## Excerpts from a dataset
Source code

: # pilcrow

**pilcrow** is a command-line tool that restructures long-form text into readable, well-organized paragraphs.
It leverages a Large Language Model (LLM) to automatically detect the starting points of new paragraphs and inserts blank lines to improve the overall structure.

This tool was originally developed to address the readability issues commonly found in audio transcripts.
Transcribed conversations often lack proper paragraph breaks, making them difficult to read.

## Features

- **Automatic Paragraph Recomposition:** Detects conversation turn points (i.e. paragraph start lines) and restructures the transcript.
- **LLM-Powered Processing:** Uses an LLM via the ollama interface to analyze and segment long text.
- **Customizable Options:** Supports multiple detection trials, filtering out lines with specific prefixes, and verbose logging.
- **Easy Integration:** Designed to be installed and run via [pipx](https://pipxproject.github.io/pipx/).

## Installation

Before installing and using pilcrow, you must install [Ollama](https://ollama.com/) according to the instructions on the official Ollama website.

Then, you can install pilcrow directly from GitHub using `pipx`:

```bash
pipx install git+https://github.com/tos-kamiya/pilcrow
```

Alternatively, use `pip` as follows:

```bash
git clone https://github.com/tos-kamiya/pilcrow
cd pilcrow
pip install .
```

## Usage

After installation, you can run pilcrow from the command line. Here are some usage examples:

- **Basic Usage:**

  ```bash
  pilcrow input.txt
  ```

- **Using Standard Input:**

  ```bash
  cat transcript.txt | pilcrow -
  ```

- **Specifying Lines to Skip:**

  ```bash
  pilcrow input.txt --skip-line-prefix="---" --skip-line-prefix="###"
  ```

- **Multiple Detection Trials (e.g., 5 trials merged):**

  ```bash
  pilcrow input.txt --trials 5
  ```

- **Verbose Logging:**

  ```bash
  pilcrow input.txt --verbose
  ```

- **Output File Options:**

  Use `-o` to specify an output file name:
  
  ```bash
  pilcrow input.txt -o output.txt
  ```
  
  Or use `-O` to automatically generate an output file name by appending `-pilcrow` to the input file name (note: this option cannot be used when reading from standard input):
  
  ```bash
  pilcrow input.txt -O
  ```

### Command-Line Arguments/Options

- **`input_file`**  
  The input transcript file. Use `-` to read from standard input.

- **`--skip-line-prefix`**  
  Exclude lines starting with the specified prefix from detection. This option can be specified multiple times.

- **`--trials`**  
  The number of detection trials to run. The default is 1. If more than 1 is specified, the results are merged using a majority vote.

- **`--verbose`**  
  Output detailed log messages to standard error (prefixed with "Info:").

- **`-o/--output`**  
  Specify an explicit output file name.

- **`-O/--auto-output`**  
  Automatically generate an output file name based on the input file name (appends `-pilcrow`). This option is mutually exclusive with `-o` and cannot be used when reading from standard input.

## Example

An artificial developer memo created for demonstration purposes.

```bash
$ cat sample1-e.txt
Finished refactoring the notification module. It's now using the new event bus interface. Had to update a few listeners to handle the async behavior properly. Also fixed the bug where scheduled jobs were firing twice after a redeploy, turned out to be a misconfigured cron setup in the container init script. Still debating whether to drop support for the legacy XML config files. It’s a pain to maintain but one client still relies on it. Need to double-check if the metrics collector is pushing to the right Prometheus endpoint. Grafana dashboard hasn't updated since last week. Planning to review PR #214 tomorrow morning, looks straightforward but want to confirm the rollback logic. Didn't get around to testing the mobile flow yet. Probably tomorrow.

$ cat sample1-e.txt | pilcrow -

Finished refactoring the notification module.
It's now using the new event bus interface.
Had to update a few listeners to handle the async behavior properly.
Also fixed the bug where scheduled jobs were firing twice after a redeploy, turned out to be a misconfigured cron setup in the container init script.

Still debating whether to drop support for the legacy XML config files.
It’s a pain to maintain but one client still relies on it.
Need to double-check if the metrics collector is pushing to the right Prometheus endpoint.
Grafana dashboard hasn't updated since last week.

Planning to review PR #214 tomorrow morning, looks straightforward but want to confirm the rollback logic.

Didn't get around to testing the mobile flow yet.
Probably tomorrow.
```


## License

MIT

==

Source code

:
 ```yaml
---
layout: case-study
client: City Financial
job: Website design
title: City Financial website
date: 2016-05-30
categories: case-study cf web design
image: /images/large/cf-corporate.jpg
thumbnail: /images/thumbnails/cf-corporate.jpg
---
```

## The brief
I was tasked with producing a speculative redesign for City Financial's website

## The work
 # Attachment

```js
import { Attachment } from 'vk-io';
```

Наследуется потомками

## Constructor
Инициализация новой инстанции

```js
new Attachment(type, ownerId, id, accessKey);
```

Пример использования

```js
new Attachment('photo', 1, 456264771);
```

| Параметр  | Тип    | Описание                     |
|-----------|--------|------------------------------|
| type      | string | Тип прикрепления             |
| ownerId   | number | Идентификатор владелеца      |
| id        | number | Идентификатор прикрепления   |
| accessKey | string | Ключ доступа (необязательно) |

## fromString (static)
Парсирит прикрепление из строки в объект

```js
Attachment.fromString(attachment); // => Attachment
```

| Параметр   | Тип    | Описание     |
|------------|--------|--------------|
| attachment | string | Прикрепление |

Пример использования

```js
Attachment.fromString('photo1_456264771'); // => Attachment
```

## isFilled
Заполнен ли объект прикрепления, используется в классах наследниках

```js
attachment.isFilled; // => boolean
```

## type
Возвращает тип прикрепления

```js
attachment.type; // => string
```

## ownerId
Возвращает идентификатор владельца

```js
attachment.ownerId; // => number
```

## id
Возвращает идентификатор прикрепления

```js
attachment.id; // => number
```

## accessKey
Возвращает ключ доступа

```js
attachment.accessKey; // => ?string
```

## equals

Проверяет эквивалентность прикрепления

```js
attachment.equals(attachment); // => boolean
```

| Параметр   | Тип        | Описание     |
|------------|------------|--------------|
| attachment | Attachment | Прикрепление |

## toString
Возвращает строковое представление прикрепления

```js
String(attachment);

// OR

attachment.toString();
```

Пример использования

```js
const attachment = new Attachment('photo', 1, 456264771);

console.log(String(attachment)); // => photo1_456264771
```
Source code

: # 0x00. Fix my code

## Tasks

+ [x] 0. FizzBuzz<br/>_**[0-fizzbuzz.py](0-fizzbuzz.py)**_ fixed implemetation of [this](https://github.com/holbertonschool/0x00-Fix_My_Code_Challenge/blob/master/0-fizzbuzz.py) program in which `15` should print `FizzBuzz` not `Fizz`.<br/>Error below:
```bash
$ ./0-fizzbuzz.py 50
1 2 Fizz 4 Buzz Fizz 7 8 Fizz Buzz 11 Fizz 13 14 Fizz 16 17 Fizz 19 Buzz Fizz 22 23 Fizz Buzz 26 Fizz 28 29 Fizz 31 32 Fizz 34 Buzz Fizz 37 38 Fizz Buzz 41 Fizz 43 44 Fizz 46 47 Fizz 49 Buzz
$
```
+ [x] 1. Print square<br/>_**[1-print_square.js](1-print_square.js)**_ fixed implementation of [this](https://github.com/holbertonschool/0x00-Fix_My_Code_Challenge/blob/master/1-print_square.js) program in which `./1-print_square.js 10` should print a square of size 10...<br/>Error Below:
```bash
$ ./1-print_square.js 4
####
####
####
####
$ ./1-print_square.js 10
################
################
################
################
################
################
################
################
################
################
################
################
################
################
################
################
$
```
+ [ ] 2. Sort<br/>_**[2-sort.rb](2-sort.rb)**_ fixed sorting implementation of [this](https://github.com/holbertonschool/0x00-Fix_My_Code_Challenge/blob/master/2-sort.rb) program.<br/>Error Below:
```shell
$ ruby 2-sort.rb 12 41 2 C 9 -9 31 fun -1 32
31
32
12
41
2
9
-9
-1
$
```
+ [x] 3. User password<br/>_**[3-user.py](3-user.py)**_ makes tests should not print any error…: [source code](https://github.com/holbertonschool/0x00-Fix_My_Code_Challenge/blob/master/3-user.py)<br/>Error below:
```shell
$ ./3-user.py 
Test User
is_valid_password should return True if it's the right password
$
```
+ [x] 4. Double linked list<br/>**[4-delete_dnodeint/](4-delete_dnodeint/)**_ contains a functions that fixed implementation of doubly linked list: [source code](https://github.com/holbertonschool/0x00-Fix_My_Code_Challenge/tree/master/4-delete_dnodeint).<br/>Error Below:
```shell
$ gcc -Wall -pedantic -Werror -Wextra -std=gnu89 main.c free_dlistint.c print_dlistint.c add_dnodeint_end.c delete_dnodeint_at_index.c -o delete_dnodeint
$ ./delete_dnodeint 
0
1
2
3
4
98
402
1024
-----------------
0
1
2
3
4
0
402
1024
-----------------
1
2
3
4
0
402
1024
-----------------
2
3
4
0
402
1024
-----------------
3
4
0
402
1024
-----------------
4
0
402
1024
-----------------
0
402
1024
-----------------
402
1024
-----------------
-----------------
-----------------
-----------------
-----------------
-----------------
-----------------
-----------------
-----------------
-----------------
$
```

--

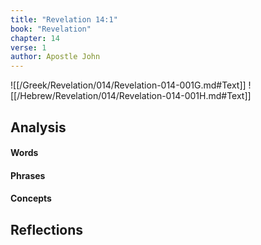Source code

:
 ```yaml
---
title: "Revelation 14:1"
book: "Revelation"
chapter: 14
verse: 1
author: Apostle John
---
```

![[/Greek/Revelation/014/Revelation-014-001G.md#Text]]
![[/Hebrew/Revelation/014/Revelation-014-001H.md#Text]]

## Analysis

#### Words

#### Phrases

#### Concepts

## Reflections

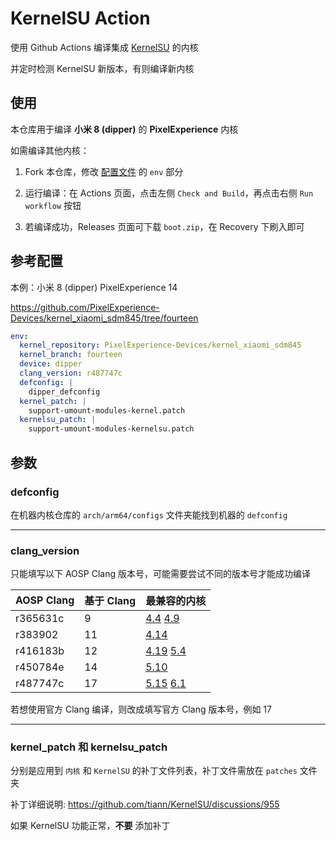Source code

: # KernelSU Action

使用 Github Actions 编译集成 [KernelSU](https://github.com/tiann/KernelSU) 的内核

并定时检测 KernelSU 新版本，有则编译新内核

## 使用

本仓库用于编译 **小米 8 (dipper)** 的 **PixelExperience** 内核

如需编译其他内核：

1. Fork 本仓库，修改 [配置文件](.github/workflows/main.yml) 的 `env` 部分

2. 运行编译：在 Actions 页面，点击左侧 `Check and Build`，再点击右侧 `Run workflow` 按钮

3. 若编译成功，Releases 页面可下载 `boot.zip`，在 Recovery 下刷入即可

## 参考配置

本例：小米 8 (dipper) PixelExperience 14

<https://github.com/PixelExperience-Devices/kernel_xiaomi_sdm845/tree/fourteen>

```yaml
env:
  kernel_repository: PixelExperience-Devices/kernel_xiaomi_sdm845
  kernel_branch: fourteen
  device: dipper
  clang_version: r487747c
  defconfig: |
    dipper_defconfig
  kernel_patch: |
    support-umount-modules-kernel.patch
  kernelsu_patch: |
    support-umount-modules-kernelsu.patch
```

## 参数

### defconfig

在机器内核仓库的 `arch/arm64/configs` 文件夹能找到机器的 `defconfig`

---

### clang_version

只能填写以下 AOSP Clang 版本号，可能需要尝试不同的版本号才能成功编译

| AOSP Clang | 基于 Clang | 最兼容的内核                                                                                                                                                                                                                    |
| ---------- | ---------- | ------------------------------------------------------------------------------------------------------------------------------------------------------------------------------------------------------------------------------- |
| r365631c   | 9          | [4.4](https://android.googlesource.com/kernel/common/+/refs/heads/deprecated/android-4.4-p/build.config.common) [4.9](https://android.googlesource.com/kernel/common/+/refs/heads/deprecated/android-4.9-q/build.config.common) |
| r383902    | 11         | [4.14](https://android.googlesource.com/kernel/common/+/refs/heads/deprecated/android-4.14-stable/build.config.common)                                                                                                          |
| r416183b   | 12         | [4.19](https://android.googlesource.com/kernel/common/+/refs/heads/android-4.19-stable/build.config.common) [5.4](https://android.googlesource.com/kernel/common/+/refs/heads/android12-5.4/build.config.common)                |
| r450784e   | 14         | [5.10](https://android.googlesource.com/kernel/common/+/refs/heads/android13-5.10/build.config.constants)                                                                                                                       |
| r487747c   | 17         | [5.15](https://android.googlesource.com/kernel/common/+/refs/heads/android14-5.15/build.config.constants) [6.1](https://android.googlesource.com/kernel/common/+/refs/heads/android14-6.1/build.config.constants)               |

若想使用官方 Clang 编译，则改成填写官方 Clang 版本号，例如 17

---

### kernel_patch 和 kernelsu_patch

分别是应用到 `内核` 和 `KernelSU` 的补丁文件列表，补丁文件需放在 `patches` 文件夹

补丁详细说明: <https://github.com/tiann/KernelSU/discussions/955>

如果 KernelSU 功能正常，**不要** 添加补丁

## Exercise description
State how many lines of the records above contain "Revelation", with no words besides the number.

## Answer to this problem
4